Certainly the memory of Hurricane Katrina is strong. Everywhere you go, streets are torn up for projects to keep the city from flooding again.
But as important as emergency infrastructure is, there is also an overwhelming sense that the infrastructure that serves citizens every day is essentially unmaintained and crumbling. Even as this public works crew fixes a streetlight, the traffic signal below is missing four of its six visors, and on the opposite corner, behind me, the pole for the signal isn't even standing any more.
This corner isn't an exception. Nearly every signal in the city is in equally bad shape. Pedestrian signals are especially broken, typically showing nothing at all or both a "walk" person and a "don't walk" red hand at the same time, to the confusion of anyone who tries to pay attention to them.
And yet the city continues to work. How?
It works because the city has done essentially no traffic engineering since the 1930s.

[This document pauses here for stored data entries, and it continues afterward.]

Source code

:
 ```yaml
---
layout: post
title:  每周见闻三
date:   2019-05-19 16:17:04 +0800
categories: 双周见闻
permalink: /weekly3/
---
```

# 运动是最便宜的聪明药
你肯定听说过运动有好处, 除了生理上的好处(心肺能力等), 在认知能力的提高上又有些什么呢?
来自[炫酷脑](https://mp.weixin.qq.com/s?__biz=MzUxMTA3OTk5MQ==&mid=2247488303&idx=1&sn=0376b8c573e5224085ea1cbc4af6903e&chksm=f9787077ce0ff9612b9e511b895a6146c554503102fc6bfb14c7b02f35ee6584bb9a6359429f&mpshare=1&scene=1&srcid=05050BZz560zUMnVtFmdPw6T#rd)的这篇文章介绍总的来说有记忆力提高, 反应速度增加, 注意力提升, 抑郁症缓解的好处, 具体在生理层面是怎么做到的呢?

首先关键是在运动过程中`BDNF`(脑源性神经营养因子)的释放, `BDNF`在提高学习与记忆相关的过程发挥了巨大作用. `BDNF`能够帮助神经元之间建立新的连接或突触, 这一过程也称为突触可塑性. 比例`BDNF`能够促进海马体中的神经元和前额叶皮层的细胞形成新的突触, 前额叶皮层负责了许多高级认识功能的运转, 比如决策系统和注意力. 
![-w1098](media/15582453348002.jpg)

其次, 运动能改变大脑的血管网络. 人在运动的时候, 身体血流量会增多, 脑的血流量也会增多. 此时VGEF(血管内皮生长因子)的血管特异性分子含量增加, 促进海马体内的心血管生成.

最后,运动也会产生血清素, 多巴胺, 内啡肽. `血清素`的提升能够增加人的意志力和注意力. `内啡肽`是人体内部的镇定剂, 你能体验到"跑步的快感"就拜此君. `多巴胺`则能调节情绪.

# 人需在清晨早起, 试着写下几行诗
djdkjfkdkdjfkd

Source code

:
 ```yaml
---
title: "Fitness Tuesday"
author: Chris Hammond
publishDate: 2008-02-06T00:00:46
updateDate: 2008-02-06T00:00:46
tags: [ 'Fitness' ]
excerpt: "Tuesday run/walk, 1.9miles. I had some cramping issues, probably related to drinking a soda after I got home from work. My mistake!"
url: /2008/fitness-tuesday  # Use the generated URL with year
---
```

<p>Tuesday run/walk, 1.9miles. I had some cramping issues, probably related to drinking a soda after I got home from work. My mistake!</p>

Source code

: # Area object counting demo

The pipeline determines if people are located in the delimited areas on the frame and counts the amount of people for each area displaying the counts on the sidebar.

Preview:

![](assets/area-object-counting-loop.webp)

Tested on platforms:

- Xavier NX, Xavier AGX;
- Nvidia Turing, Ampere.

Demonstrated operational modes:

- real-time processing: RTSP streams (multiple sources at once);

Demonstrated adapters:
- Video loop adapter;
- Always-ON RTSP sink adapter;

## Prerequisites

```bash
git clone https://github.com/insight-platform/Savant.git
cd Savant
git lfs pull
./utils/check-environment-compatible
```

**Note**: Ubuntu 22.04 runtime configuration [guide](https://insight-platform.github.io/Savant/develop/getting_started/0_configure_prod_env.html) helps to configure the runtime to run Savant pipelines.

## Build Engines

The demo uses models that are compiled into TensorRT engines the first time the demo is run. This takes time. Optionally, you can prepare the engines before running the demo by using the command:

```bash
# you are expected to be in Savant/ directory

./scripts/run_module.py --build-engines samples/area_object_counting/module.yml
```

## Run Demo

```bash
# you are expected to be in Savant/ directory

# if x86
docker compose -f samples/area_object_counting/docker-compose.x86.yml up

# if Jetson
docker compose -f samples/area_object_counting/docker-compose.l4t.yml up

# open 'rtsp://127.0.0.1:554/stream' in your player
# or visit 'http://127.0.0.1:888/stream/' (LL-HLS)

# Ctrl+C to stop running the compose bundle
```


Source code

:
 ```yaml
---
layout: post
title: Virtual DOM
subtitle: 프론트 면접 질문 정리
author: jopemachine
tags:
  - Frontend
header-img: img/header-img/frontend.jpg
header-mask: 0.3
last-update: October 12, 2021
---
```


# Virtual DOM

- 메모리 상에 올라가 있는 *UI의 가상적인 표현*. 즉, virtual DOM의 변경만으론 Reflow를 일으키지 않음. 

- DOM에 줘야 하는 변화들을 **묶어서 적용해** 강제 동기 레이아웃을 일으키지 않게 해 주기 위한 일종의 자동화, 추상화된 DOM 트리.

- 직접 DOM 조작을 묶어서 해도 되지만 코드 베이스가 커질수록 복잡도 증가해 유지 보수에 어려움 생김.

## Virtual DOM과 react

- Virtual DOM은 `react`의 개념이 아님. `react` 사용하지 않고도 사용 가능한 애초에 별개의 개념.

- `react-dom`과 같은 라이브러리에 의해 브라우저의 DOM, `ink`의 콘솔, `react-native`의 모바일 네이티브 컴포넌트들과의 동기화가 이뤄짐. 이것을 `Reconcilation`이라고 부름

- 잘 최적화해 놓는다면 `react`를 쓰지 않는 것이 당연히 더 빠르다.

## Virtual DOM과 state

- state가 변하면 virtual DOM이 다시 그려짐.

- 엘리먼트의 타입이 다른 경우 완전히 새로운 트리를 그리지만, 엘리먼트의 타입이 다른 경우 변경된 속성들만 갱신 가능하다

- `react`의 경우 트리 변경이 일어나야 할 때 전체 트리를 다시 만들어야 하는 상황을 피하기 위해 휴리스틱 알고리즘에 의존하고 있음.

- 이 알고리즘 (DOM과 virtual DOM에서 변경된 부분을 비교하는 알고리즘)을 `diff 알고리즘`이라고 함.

I don't mean that every piece of infrastructure is actually that old. Certainly every sign has been replaced since then, and probably every signal has too, and almost every street has been repaved. But their forms and behaviors remain old and simple, so when they aren't maintained, they degrade gracefully instead of catastrophically.
Let me explain. There are two basic forms of streets in old New Orleans: the street and the boulevard. The street has one or two traffic lanes (sometimes one-way) and parking on both sides. The boulevard has a grassy median ("the neutral ground") and one, two, or rarely three traffic lanes, plus parking, on either side. A streetcar may run through the neutral ground.
And that's all. There are no streets with three or more lanes without a median. There are no turn lanes. There is frequently no lane striping. There is no attempt to increase speed or capacity or access or priority or "level of service" or anything else.
There are traffic signals only where a boulevard or an especially busy street meets another boulevard or busy street. Everywhere else, there are two-way stops that give priority to the major street. There are almost no pedestrian signals or turn arrows. There is no need for them, because the signals run on old, simple, mechanical controllers with fixed, 60-second cycles, and if you don't get all the way across a major street, you can wait a short time in the median.
And with this infrastructure, about as simple as it possibly could be, everyone still gets where they are going.
It all changes when you reach the edge of the traditional city, and you can feel the difference. A road with wide lanes, turn lanes, and a double-yellow stripe instead of a large, comfortable median, is not a place where it's pleasant to linger, in spite of all of the signs and markings that are meant to make it better for pedestrians.
We immediately made our way back to an older neighborhood, where the infrastructure achieves "pride, dignity, and resilience," as the sign below says, by not trying so hard.
Wouldn't it be great if every city made its streets simple and comfortable instead of complicated and fragile? New Orleans proves it can work, and that "dumb" infrastructure will keep on working as other systems around it fail.